The r160529 introduced alternative way of removing globals to appease leak detectors (e.g valgrind). However this commit made nearly impossible removing global if it is of structure or array type and contains element of pointer type. Consider following example:
static int bar() { return 42; } static struct S { int (*F)(); int A; } Obj = { bar, 0 }; int main() { Obj.A = 42; return 0; }
In the example above global variable Obj will not be eliminated by globalopt, because it contains a pointer, although that pointer is a pointer to function and is never really accessed. The more serious problem is that function bar is not being DCE'd, although it's obviously dead. This could be especially problematic for LTO builds - I'm observing significant amount of dead stuff left in the image, which would otherwise have been eliminated.
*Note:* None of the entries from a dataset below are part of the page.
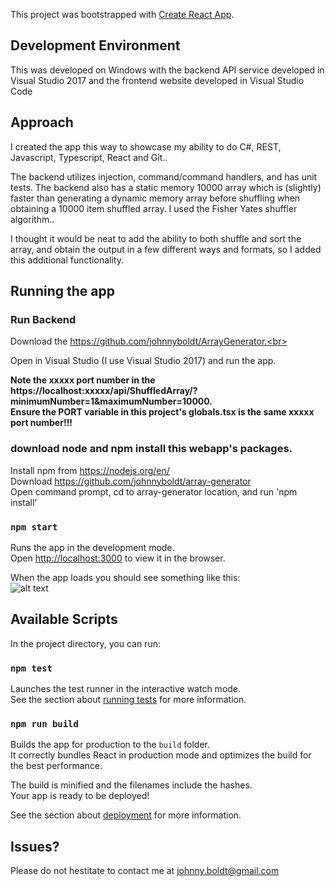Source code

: This project was bootstrapped with [Create React App](https://github.com/facebook/create-react-app).

## Development Environment

This was developed on Windows with the backend API service developed in Visual Studio 2017
and the frontend website developed in Visual Studio Code

## Approach

I created the app this way to showcase my ability to do C#, REST, Javascript, Typescript, React and Git..<br>

The backend utilizes injection, command/command handlers, and has unit tests. The backend also has a static memory 10000 array which is (slightly) faster than generating a dynamic memory array before shuffling when obtaining a 10000 item shuffled array. I used the Fisher Yates shuffler algorithm..<br>

I thought it would be neat to add the ability to both shuffle and sort the array, and obtain the output in a few different ways and formats, so I added this additional functionality.

## Running the app

### Run Backend

Download the https://github.com/johnnyboldt/ArrayGenerator.<br>

Open in Visual Studio (I use Visual Studio 2017) and run the app.<br>

**Note the xxxxx port number in the https://localhost:xxxxx/api/ShuffledArray/?minimumNumber=1&maximumNumber=10000.**<br>
**Ensure the PORT variable in this project's globals.tsx is the same xxxxx port number!!!**

### download node and npm install this webapp's packages.

Install npm from https://nodejs.org/en/ <br>
Download https://github.com/johnnyboldt/array-generator <br>
Open command prompt, cd to array-generator location, and run 'npm install' <br>

### `npm start`

Runs the app in the development mode.<br>
Open [http://localhost:3000](http://localhost:3000) to view it in the browser.

When the app loads you should see something like this:<br>
![alt text](http://url/to/img.png)

## Available Scripts

In the project directory, you can run:

### `npm test`

Launches the test runner in the interactive watch mode.<br>
See the section about [running tests](https://facebook.github.io/create-react-app/docs/running-tests) for more information.

### `npm run build`

Builds the app for production to the `build` folder.<br>
It correctly bundles React in production mode and optimizes the build for the best performance.

The build is minified and the filenames include the hashes.<br>
Your app is ready to be deployed!

See the section about [deployment](https://facebook.github.io/create-react-app/docs/deployment) for more information.

## Issues?

Please do not hestitate to contact me at johnny.boldt@gmail.com
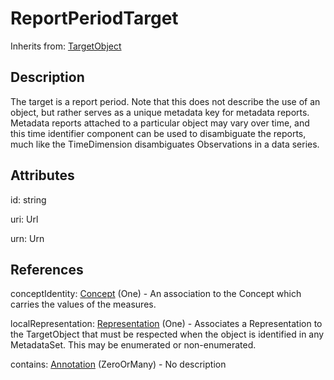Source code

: 
# ReportPeriodTarget

Inherits from: [TargetObject](TargetObject.md)



## Description

The target is a report period. Note that this does not describe the use of an object, but rather serves as a unique metadata key for metadata reports. Metadata reports attached to a particular object may vary over time, and this time identifier component can be used to disambiguate the reports, much like the TimeDimension disambiguates Observations in a data series.


## Attributes

id: string

uri: Url

urn: Urn



## References

conceptIdentity: [Concept](../ConceptSchemes/Concept.md) (One) - An association to the Concept which carries the values of the measures.

localRepresentation: [Representation](../Base/Representation.md) (One) - Associates a Representation to the TargetObject that must be respected when the object is identified in any MetadataSet. This may be enumerated or non-enumerated.

contains: [Annotation](../Base/Annotation.md) (ZeroOrMany) - No description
Another issues with r160529 are:
- Very poor test coverage. The only test case cleanup-pointer-root-users.ll covers tiny part of added functionality
- While preventing optimizations in many cases it strangely allows some of global stores to be eliminated. For instance this one will be optimized out:
static void *p; int main() { p = malloc(100); return 0; }
And this one not:
static void *p; __attribute__((noinline)) int set(void *_p) { p = _p; } int main() { set(malloc(100)); return 0; }
An alternative to removal of r160529 could probably be converting global to private with zero initializer.